Part E Reproduce the following plot as closely as you can. (The palette for this color scheme is “Set1”)

Question 2

This question is Question 4.2 from the textbook and has been reproduced here. The dataset below contains the results from a poll based on a random sample with two variables: response, indicating their response to the poll question, and political, reporting their self-reported political ideology.

Nine-hundred and ten (910) randomly sampled registered voters from Tampa, FL were asked if they thought workers who have illegally entered the US should be (i) allowed to keep their jobs and apply for US citizenship, (ii) allowed to keep their jobs as temporary guest workers but not allowed to apply for US citizenship, or (iii) lose their jobs and have to leave the country.

## Copy and run this code to create table
immigration <- read.csv("https://collinn.github.io/data/immigrationpoll.csv")

Use the appropriate tables to answer the following questions:

Part A What percent of these Tampa, FL voters identify themselves as conservatives?

Part B What percent of these Tampa, FL voters are in favor of the citizenship option?

Part C What percent of these Tampa, FL voters identify themselves as conservatives and are in favor of the citizenship option?

Part D What percent of these Tampa, FL voters who identify themselves as conservatives are in favor of the citizenship option?

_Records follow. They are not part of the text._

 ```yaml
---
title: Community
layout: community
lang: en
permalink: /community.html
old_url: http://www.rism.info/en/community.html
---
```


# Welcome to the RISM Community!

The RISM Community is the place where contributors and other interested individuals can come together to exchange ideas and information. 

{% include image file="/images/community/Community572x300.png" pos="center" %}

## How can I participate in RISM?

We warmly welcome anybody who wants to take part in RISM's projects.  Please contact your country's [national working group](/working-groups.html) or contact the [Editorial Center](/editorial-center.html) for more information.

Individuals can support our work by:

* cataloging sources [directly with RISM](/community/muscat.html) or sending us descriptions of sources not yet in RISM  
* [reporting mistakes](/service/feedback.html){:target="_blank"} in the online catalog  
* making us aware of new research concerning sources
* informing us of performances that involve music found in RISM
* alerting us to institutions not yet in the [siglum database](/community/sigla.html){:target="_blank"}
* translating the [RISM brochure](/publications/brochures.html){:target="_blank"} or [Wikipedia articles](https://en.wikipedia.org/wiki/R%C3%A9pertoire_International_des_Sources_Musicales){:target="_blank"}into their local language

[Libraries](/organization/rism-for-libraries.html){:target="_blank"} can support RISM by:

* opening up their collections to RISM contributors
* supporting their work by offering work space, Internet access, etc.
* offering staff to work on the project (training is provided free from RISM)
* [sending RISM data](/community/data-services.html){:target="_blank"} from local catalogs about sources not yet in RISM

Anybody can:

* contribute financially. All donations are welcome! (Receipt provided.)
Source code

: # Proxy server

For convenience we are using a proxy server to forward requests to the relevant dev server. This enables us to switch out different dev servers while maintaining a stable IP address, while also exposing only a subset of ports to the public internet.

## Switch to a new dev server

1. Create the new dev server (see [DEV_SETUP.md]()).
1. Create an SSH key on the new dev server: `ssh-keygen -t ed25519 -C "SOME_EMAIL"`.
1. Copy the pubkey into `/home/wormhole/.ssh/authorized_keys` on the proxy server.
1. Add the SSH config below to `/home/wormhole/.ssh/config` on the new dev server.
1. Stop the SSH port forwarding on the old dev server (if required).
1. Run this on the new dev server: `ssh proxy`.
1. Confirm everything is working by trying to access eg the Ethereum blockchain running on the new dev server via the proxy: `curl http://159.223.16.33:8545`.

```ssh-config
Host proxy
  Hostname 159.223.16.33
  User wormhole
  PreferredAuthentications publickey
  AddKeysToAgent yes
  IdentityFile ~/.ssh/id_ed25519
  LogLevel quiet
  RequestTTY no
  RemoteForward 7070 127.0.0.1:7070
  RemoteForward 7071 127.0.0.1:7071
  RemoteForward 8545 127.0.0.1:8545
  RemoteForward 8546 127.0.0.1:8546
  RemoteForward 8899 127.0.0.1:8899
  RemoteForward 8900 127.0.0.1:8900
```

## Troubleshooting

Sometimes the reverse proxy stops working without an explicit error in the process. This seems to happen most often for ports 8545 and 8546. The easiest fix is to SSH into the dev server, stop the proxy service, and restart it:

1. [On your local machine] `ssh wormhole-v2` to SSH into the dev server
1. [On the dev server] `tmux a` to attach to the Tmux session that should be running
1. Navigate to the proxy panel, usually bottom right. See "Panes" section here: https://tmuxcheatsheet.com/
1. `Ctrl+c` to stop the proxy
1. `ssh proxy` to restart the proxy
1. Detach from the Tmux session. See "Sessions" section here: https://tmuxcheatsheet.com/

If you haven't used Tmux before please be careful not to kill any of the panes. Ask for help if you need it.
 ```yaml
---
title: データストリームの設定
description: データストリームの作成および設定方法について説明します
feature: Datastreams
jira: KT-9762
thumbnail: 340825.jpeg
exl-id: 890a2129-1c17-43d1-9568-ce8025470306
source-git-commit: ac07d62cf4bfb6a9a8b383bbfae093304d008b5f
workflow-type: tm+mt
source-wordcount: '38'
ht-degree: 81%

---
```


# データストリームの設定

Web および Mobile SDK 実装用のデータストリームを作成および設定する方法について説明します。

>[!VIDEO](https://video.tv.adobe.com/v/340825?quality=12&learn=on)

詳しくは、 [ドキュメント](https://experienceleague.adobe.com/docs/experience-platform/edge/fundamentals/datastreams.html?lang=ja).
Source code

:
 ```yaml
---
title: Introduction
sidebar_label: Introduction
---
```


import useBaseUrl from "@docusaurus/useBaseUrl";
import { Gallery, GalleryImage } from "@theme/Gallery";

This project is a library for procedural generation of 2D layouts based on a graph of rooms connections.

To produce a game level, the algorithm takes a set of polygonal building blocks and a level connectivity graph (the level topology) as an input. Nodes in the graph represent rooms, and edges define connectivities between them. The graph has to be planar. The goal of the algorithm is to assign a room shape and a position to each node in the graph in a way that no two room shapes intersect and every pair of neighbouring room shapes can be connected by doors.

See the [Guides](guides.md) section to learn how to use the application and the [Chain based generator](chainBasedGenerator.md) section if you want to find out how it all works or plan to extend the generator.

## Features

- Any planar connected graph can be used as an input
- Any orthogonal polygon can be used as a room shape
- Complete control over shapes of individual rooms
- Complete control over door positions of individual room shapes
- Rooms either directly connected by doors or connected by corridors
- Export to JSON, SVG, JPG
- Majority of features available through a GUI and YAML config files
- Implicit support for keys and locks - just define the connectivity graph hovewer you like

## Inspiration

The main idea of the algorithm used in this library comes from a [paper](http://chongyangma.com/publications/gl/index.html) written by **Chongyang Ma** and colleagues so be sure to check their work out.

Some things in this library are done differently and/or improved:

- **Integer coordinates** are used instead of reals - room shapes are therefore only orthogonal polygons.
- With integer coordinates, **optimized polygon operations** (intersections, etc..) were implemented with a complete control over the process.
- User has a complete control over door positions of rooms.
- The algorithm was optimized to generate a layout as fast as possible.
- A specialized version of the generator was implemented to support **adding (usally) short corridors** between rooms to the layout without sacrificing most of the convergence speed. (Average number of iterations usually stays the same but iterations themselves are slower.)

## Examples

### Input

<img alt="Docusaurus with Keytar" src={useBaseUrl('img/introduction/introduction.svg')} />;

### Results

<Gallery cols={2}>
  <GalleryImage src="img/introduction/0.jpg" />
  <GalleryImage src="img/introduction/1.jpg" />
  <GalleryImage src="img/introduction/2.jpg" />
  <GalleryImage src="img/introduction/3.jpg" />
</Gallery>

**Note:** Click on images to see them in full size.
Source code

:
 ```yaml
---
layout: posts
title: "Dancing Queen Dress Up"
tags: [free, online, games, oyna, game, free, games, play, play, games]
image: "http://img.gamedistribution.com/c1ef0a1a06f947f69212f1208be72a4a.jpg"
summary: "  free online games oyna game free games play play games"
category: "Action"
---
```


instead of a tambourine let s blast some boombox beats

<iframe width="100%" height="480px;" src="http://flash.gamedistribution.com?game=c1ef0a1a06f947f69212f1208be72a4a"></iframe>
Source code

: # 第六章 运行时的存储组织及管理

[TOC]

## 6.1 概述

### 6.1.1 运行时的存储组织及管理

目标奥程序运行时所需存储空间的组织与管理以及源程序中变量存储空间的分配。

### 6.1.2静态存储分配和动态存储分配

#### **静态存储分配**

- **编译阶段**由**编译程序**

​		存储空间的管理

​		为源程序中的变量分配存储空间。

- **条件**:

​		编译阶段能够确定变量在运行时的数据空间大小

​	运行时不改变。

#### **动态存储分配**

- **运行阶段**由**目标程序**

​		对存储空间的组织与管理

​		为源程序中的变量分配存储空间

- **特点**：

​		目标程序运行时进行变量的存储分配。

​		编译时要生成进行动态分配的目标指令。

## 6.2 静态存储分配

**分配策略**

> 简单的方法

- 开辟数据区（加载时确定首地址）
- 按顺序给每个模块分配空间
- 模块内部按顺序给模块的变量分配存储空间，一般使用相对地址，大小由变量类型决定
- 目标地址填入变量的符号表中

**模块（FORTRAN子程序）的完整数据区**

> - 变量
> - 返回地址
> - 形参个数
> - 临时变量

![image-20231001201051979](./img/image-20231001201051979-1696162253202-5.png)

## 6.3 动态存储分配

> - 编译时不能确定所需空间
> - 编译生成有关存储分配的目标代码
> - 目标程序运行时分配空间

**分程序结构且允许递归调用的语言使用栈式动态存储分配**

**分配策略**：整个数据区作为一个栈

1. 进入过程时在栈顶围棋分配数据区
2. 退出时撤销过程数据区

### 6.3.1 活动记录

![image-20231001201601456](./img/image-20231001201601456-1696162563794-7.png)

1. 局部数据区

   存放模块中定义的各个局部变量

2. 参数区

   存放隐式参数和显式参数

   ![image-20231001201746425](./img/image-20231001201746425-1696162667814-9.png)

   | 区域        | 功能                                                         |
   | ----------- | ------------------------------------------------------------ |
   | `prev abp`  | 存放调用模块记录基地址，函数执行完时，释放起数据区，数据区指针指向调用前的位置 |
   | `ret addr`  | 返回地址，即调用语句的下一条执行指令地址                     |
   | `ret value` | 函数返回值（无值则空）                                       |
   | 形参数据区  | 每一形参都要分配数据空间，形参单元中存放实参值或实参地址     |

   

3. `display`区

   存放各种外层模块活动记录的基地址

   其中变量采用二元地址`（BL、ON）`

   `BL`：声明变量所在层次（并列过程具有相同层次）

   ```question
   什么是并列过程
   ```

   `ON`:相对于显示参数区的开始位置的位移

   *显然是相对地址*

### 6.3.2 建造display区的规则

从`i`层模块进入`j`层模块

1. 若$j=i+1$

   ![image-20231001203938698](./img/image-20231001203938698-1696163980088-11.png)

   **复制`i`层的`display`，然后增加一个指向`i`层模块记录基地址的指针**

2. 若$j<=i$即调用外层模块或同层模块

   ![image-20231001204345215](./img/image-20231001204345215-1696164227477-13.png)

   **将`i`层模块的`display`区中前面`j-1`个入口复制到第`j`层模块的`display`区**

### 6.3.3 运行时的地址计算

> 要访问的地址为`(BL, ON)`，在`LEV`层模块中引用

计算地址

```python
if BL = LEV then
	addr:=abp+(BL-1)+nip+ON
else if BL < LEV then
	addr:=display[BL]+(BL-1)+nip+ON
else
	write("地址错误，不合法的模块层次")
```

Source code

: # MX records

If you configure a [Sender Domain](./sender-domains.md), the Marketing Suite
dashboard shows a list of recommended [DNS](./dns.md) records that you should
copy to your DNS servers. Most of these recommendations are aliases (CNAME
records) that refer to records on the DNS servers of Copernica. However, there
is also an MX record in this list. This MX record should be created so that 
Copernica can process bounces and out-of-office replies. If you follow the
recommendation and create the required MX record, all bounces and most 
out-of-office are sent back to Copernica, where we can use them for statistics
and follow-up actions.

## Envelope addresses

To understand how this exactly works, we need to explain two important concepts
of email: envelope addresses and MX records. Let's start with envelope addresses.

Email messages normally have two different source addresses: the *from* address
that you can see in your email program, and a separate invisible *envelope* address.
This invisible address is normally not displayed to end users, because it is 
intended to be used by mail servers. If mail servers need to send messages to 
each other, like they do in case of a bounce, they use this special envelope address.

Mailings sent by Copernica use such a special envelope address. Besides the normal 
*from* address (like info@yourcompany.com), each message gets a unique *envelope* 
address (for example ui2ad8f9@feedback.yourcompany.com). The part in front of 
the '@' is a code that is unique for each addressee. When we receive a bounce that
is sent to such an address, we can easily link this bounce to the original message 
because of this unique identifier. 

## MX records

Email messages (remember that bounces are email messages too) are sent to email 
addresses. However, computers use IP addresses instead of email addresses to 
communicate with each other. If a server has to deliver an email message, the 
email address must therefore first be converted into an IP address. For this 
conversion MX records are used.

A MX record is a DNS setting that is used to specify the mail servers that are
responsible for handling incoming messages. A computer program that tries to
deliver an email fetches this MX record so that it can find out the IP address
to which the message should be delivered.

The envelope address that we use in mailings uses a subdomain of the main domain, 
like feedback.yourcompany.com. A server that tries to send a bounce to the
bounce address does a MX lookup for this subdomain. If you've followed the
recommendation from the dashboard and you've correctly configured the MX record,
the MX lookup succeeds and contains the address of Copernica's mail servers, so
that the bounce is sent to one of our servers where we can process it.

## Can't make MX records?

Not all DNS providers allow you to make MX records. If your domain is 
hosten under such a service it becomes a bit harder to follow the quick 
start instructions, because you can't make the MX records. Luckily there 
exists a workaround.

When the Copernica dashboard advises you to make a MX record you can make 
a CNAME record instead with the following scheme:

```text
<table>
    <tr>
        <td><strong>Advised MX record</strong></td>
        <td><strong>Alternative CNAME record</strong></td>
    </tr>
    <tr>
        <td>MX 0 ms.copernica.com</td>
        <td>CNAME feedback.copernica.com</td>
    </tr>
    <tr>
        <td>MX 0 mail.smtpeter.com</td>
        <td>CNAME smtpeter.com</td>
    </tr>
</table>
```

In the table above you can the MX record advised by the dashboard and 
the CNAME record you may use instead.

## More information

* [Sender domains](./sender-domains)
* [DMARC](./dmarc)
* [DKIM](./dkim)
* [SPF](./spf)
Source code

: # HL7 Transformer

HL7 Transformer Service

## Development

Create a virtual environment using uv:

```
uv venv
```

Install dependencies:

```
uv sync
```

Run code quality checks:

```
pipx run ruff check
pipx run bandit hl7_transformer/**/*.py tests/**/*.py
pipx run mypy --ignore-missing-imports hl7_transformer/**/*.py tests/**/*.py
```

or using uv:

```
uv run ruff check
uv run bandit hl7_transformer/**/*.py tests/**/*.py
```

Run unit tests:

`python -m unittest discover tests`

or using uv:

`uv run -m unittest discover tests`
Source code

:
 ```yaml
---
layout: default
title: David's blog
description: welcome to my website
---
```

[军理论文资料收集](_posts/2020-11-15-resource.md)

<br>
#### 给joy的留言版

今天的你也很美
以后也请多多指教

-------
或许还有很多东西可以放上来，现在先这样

What percent of moderates share this view? What percent of liberals share this view?

Part E Do political ideology and views on immigration appear to be associated? Explain your reasoning.

Question 3

This question uses the tips dataset. Recall that the variables are:

total_bill Total amount spent on meal
tip total tip
sex sex of the individual paying the bill
smoker indicator of whether or not the bill payer was a smoker
day Day of the week of the meal
time Time of day
size Number of people in the party

tips <- read.csv("https://collinn.github.io/data/tips.csv")

Part A Using the tips dataset, determine which day was the least popular for diners to visit. Which day was the most popular for having lunch?

Part B Given that a particular meal was “Dinner”, what is the probability that the person paying the bill was a male?

Part C Give the odds ratio comparing the odds of a female being a smoker compared to the odds of a male being a smoker (Hint: what value is considered an “event”?). Do sex and smoking status appear to be associated?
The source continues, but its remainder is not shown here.